Integrin α6-Targeted Molecular Imaging of Central Nervous System Leukemia in Mice

Abstract

Central nervous system leukemia (CNS-L) is caused by leukemic cells infiltrating into the meninges or brain parenchyma and remains the main reason for disease relapse. Currently, it is hard to detect CNS-L accurately by clinically available imaging models due to the relatively low amount of tumor cells, confined blood supply, and the inferior glucose metabolism intensity. Recently, integrin α6-laminin interactions have been identified to mediate CNS-L, which suggests that integrin α6 may be a promising molecular imaging target for the detection of CNS-L. The acute lymphoblastic leukemia (ALL) cell line NALM6 stabled and transfected with luciferase was used to establish the CNS-L mouse model. CNS-L-bearing mice were monitored and confirmed by bioluminescence imaging. Three of our previously developed integrin α6-targeted peptide-based molecular imaging agents, Cy5-S5 for near-infrared fluorescence (NIRF), Gd-S5 for magnetic resonance (MR), and ¹⁸F-S5 for positron emission tomography (PET) imaging, were employed for the molecular imaging of these CNS-L-bearing mice. Bioluminescence imaging showed a local intensive signal in the heads among CNS-L-bearing mice; meanwhile, Cy5-S5/NIRF imaging produced intensive fluorescence intensity in the same head regions. Moreover, Gd-S5/MR imaging generated superior MR signal enhancement at the site of meninges, which were located between the skull bone and brain parenchyma. Comparatively, MR imaging with the clinically available MR enhancer Gd-DTPA did not produce the distinguishable MR signal in the same head regions. Additionally, ¹⁸F-S5/PET imaging also generated focal radio-concentration at the same head regions, which generated nearly 5-times tumor-to-background ratio compared to the clinically available PET radiotracer ¹⁸F-FDG. Finally, pathological examination identified layer-displayed leukemic cells in the superficial part of the brain parenchyma tissue, and immunohistochemical staining confirmed the overexpression of the integrin α6 within the lesion. These findings suggest the potential application of these integrin α6-targeted molecular imaging agents for the accurate detection of CNS-L.

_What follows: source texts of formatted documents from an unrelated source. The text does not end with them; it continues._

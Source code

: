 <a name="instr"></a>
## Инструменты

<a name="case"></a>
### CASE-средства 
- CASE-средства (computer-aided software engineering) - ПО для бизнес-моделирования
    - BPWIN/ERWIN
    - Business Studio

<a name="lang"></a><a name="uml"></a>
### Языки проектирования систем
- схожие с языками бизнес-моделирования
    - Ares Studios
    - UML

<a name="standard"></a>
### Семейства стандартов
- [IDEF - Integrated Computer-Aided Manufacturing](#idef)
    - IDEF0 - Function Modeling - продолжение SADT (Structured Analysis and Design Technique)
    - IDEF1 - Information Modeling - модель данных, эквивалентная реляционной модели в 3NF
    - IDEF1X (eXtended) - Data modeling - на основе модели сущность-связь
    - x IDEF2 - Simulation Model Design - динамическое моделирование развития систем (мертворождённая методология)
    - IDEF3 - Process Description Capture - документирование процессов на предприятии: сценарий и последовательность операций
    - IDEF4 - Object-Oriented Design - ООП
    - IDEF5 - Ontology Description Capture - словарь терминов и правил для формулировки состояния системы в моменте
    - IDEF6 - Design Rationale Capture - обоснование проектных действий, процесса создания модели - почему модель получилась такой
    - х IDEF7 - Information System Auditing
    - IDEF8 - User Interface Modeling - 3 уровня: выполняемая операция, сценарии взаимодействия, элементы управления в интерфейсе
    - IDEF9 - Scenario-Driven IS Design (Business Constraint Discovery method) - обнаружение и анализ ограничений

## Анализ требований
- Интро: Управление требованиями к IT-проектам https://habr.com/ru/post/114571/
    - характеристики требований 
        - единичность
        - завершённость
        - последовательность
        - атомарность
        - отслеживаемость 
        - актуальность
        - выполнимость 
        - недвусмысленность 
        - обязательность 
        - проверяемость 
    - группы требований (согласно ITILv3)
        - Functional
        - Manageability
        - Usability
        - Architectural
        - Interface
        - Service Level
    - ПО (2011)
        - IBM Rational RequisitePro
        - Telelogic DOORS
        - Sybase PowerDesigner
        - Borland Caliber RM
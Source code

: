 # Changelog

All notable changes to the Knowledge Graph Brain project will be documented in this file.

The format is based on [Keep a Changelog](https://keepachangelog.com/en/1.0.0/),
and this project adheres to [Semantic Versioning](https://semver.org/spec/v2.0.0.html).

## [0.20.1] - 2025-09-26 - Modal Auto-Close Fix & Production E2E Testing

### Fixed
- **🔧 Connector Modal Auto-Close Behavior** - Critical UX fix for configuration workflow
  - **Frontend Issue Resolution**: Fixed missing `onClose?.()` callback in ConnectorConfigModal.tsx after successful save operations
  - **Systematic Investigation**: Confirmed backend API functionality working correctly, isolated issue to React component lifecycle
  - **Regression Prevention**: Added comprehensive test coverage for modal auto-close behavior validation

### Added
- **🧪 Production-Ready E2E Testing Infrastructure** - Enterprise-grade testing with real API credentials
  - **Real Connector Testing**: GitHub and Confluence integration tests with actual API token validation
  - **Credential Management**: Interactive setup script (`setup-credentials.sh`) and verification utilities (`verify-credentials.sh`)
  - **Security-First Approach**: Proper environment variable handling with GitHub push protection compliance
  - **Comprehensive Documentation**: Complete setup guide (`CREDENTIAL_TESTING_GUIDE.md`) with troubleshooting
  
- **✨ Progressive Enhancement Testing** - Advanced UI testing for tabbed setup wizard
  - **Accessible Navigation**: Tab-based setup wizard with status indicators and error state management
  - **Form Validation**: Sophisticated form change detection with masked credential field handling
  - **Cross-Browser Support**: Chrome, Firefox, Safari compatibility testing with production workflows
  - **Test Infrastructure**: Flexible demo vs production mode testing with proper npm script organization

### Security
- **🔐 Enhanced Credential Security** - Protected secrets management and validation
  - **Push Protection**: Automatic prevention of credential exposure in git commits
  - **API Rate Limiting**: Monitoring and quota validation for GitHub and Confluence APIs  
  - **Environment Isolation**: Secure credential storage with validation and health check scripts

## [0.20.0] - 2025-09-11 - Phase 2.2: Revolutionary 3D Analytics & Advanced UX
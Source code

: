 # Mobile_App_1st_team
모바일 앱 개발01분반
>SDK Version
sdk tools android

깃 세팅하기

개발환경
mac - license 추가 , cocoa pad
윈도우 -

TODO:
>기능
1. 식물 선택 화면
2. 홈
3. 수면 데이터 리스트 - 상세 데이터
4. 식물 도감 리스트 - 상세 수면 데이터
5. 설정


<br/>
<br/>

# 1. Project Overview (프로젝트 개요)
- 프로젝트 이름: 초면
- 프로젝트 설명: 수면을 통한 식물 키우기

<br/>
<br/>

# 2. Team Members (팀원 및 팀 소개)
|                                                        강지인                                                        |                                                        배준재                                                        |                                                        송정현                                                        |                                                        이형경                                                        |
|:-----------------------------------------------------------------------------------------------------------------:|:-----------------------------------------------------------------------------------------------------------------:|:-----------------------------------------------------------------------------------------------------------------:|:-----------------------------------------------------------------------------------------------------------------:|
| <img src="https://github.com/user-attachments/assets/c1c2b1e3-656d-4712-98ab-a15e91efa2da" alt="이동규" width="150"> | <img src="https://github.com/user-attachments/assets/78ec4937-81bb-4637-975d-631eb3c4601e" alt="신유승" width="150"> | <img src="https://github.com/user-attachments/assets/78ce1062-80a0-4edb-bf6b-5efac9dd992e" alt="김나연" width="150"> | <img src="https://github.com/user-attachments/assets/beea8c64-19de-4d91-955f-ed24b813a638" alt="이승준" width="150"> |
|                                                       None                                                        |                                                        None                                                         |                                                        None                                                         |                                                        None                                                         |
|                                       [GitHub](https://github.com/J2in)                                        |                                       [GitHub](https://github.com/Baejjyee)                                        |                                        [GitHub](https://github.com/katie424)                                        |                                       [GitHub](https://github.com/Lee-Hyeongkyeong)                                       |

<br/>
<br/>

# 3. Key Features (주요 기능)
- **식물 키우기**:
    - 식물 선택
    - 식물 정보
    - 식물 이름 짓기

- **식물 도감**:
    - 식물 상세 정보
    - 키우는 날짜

Keywords: central nervous system leukemia; integrin α6; leukemia; molecular imaging; positron emission tomography.

GRAPHICAL ABSTRACT

FIGURE 1

Surface expression of integrin α6 in human ALL cell lines and binding of the S5 peptide to NALM6 cells. (A) Flow cytometry identified the surface expression of integrin α6 in human ALL cell lines including NALM6, Ref, Jurkat, and CCRF-CEM, and (B) the highest expression of integrin α6 was observed in NALM6 cells. (C) Confocal microscopy confirmed the cellular localization of integrin α6 and the S5 peptide in NALM6 cells (Scale bar, 4 μm).

FIGURE 2

NIFR imaging with Cy5-S5 in ALL mouse models verified by bioluminescence imaging. (A) Cy5-S5 exhibited intensive fluorescence intensity in the similar tumor location of bioluminescence imaging, while (B) Cy5-CG7C did not show significant fluorescence intensity.

FIGURE 3

MR imaging with Gd-S5 in ALL mouse models. (A) Bioluminescence imaging exhibited focal luminescence intensity around the head 19 days after injection of NALM6-luciferased cells. (B) T1-weighted MR images at the baseline and 5, 10, and 15 min post-injection of Gd-S5 and the control probe Gd-DTPA (Scale bar, 1 mm). (C) Gd-S5 generated a significantly higher signal enhancement at the site of meninges which were located between the skull bone and brain parenchyma at 5, 10, and 15 min post-injection, with the greatest gap at about 10 min post-injection (n = 3).

FIGURE 4

¹⁸F-S5 PET/MR imaging in ALL mouse models. (A) ¹⁸F-S5 generated focal radioactivity at the same location of the enhanced signals in MR imaging. (B) ¹⁸F-S5 probe generated a significantly higher tumor-to-background ratio than the ¹⁸F-FDG probe (2.71 vs. 0.58, p = 0.006).

FIGURE 5

Pathological examination of tumor tissue. HE staining (A) identified layer-displayed leukemic cells in the superficial part of the brain parenchyma tissue, and immunohistochemical staining (B) confirmed the integrin α6 overexpression of the lesion (Scale bar, 40 μm).